English has changed a lot in the last several hundred years, and there are many words once used that we would no longer recognize today. For whatever reason, we started pronouncing them differently, or stopped using them entirely, and they became obsolete. There are some old words, however, that are nearly obsolete, but we still recognize because they were lucky enough to get stuck in set phrases that have lasted across the centuries. Here are 12 lucky words that survived by getting fossilized in idioms.
1. wend
You rarely see a "wend" without a "way." You can wend your way through a crowd or down a hill, but no one wends to bed or to school.
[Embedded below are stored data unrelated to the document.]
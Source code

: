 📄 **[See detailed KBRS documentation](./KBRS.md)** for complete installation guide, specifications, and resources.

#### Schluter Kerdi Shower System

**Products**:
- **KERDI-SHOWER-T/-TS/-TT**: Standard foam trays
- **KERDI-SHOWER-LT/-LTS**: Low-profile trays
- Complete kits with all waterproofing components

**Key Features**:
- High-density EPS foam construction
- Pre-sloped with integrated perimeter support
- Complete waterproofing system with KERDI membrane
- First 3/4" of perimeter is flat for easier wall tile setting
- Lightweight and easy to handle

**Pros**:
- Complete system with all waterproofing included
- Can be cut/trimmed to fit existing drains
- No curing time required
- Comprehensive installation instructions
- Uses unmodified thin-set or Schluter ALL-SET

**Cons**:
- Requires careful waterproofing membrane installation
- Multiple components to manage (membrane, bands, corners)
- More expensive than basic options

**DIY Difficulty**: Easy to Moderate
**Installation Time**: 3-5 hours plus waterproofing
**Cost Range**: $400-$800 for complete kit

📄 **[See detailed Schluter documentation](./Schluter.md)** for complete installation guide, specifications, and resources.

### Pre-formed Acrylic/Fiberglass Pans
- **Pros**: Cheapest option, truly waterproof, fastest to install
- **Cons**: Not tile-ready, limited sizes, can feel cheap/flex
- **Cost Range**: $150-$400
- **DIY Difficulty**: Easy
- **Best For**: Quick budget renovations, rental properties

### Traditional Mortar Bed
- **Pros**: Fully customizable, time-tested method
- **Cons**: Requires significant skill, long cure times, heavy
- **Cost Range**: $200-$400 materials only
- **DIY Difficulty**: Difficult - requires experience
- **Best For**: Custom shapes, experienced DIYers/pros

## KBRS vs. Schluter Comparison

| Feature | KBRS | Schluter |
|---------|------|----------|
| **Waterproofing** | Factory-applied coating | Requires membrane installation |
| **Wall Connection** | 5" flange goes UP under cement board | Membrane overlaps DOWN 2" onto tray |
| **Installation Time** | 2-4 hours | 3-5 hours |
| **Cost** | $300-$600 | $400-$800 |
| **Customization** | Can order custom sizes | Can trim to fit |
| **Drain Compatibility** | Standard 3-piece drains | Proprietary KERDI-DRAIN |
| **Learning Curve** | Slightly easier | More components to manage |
However, there was a time when English speakers would wend to all kinds of places. "Wend" was just another word for "go" in Old English. The past tense of "wend" was "went" and the past tense of "go" was "gaed." People used both until the 15th century, when "go" became the preferred verb, except in the past tense where "went" hung on, leaving us with an outrageously irregular verb.
2. deserts
The "desert" from the phrase "just deserts" is not the dry and sandy kind, nor the sweet post-dinner kind. It comes from an Old French word for "deserve," and it was used in English from the 13th century to mean "that which is deserved." When you get your just deserts, you get your due. In some cases, that may mean you also get dessert, a word that comes from a later French borrowing.
3. eke
If we see "eke" at all these days, it's when we "eke out" a living, but it comes from an old verb meaning to add, supplement, or grow. It's the same word that gave us "eke-name" for "additional name," which later, through misanalysis of "an eke-name" became "nickname."